The jury were entitled to know all the facts and circumstances that might throw light on the actual intent of appellant. 54 Ark. 283. 49 Ark. 157; 1 Bishop, Crim. Law, § 735, note 1.
2. It was error to admit in evidence the analysis of the contents of the bottles by Doctor Holtzendorff, without proof that the condition of the contents was the same when received and examined by him as when received by Ellen Hall. 110 S. W. 52; 77 Ark. 238; 71 Ark. 69; 91 Ark. 175.
Wm. L. Moose, Attorney General, and Jno. P. Streepey, Assistant, for appellee.
1. Hunter’s general reputation as a “voodoo man,” etc., was properly excluded. 16 Oyc. 1211-1212.
2. Doctor Holtzendorff’s analysis of the contents of the bottles was properly admitted. See Davidson v. State, 1Ó9 Ark. 450.

Opinion:
Wood, J.,
(after stating the facts). The court did not err in refusing to permit the offered testimony as to the general reputation of Sam Hunter in the community where he lived as a "voodoo" doctor. Appellant denied that she put any poison or compound of any kind in the beer or whiskey. The testimony therefore was not relevant.
If the appellant had admitted that she had put a compound or powders in the beer or'whiskey that she did not know to be poison, then this testimony might have been admissible as tending to show her purpose in so doing.

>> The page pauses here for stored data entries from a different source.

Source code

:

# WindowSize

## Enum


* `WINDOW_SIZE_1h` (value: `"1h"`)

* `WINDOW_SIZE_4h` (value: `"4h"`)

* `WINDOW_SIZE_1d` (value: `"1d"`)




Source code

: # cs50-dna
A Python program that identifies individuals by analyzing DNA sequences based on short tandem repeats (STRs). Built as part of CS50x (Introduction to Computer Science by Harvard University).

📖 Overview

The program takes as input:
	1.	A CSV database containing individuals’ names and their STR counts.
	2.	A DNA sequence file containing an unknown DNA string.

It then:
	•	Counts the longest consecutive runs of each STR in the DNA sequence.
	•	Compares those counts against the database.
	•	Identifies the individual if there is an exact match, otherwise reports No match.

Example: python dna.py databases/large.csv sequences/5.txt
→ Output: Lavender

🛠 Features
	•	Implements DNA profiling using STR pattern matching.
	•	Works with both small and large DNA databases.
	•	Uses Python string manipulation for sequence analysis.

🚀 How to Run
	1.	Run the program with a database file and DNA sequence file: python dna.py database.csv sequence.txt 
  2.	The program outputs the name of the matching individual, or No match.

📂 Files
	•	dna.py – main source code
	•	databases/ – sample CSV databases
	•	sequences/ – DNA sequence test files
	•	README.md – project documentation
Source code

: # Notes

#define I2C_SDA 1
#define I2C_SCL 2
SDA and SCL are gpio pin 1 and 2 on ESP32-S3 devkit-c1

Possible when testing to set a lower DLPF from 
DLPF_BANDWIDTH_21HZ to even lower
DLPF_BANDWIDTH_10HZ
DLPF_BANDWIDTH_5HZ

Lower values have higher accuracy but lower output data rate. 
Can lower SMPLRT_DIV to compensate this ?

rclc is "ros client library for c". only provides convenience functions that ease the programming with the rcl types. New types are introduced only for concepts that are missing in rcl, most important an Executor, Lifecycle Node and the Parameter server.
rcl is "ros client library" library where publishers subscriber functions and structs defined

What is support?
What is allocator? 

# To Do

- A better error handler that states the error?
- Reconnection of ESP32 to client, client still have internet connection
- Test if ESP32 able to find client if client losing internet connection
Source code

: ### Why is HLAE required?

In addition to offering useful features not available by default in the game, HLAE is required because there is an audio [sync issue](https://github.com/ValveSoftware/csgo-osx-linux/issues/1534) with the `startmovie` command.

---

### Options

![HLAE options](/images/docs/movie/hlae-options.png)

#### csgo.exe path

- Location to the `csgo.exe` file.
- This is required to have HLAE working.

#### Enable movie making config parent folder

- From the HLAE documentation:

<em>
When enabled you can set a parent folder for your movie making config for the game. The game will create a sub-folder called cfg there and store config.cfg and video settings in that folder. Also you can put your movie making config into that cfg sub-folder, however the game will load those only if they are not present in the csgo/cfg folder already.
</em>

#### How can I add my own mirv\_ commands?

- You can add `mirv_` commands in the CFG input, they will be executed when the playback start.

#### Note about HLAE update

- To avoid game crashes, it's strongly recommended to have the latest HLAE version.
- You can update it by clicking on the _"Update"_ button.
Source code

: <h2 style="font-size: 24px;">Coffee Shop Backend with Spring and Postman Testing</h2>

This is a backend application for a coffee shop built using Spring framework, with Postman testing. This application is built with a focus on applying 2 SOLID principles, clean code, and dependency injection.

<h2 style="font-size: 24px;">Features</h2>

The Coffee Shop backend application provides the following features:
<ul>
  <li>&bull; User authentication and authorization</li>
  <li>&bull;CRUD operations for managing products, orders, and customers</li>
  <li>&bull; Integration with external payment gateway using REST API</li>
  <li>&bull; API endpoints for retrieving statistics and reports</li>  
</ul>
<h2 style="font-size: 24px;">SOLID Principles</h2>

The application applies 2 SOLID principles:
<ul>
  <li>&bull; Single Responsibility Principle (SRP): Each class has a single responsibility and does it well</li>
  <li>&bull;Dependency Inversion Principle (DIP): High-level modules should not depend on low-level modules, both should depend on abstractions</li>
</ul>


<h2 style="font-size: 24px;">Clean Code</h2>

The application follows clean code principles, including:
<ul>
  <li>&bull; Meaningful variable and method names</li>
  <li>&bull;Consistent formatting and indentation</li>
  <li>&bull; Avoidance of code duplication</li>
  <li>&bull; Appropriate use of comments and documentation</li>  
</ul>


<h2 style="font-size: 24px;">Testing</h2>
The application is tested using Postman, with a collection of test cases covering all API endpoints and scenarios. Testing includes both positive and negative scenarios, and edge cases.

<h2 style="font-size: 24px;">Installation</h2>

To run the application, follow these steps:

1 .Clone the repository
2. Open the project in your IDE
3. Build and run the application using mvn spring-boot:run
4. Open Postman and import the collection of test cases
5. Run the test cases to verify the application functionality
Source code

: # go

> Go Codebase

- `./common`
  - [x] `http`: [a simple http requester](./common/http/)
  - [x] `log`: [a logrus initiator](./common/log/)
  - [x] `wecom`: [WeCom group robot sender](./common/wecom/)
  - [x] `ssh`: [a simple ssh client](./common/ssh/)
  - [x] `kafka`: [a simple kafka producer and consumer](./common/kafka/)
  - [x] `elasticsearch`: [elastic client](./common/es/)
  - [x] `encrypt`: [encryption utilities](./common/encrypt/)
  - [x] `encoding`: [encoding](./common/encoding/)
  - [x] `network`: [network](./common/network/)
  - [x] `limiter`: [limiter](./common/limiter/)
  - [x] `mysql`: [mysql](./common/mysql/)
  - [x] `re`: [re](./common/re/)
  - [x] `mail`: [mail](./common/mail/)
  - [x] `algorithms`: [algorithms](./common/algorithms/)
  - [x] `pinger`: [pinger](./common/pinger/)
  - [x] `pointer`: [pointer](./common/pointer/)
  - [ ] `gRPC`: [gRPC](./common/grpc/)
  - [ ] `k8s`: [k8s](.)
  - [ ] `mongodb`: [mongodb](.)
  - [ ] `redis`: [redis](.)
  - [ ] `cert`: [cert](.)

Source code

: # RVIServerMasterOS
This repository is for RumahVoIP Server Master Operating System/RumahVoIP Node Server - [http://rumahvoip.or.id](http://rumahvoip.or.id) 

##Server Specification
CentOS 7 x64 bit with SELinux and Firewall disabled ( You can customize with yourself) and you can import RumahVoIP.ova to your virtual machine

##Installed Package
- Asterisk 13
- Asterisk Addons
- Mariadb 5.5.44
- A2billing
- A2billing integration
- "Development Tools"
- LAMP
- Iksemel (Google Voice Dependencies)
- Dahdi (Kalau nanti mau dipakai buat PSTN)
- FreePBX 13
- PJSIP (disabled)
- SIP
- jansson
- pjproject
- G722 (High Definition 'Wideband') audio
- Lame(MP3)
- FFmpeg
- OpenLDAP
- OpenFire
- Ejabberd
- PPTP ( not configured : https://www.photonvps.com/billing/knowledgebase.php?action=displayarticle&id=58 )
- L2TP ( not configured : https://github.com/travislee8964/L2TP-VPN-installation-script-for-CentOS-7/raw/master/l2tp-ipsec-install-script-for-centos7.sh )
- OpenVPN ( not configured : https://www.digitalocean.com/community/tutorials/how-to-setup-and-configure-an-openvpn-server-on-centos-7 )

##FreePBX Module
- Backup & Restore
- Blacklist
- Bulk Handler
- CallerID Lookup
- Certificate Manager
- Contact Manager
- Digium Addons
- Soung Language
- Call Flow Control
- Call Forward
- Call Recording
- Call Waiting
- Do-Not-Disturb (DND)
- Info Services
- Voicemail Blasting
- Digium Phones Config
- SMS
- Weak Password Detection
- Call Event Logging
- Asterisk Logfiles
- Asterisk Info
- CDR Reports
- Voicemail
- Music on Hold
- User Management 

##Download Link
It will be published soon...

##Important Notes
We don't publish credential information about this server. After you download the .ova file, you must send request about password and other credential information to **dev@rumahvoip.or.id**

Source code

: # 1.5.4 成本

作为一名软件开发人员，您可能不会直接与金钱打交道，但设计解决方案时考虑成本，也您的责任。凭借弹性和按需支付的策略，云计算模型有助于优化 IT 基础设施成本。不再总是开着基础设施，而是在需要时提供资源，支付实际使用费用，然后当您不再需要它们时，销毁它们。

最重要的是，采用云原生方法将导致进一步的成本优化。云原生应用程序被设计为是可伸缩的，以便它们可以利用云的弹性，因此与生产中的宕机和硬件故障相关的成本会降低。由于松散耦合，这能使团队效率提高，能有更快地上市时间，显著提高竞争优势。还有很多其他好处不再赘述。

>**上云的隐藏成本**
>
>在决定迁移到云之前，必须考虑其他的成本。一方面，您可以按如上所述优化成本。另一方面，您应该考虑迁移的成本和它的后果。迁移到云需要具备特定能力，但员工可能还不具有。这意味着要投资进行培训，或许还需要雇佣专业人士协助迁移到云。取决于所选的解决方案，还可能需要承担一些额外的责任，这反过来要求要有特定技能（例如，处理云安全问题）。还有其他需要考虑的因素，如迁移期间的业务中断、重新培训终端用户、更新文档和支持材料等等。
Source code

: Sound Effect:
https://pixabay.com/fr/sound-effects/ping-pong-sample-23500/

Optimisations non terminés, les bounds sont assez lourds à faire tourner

The testimony, as set fqrth in the statement, was sufficient to show that the bottles were in the same condition when received by the prosecuting witness, Ellen Hall, as they were when they were delivered to the. chemist to be analyzed by him. The testimony of the prosecuting witness shows that she delivered the package to Ed Hare in the same condition in which she received it, and the testimony of Hare shows that the carton which held the beer and whiskey was sealed up when he received it. He shows that none of it was opened while it was in his house, and that the next day it was taken by the prosecuting witness, and her brother to the doctor. It was admitted that the doctor, whose name was not given, would testify that he delivered the same articles to J. N. Moore, and that Moore would testify that he turned the same articles over to Bailey, and Bailey testified that he carried the same articles to Doctor Trotter, and Doctor Trotter testified that he sent the bottles of Cook's beer and Tom Collins whiskey, the same articles that Bailey delivered to him, over to his particular friend, Dr. J. D. McElroy, and that McElroy turned it over to the State chemist, Doctor Holtzendorff. Doctor Holtzendorff shows that the package, as delivered to him, was intact and contained two bottles, one marked "Goldblume Beer," and the other "Tom Collins Whiskey," and that he analyzed the contents of these two bottles, and his report shows what they contained.
We are of the opinion that this testimony sufficiently identifies the beer and whiskey and shows that it was in the same .condition when it was analyzed by the chemist; so far as the contents are concerned, as it was when it was received by the prosecuting witness, Ellen Hall. Davidson v. State, 109 Ark. 420. There is nothing in this testimony to warrant the inference that any one had injected any poison into the bottles from the time they were sent by appellant and her companion from Helena on the 20th of March, 1913, to Ellen Hall, at Elaine, nor anything to warrant the conclusion that anything had been injected into the contents of the bottles from the time Ellen Hall received the same until they were analyzed by the chemist, whose report showed that they contained poison.
There was testimony tending to show a motive on the part of the appellant for the commission of the offense, and the testimony, upon the whole, is sufficient, in our opinion, to sustain the verdict finding her guilty of the crime charged. It is conceded that there was no error in the charge of the court. The judgment must therefore be affirmed, and it is so ordered.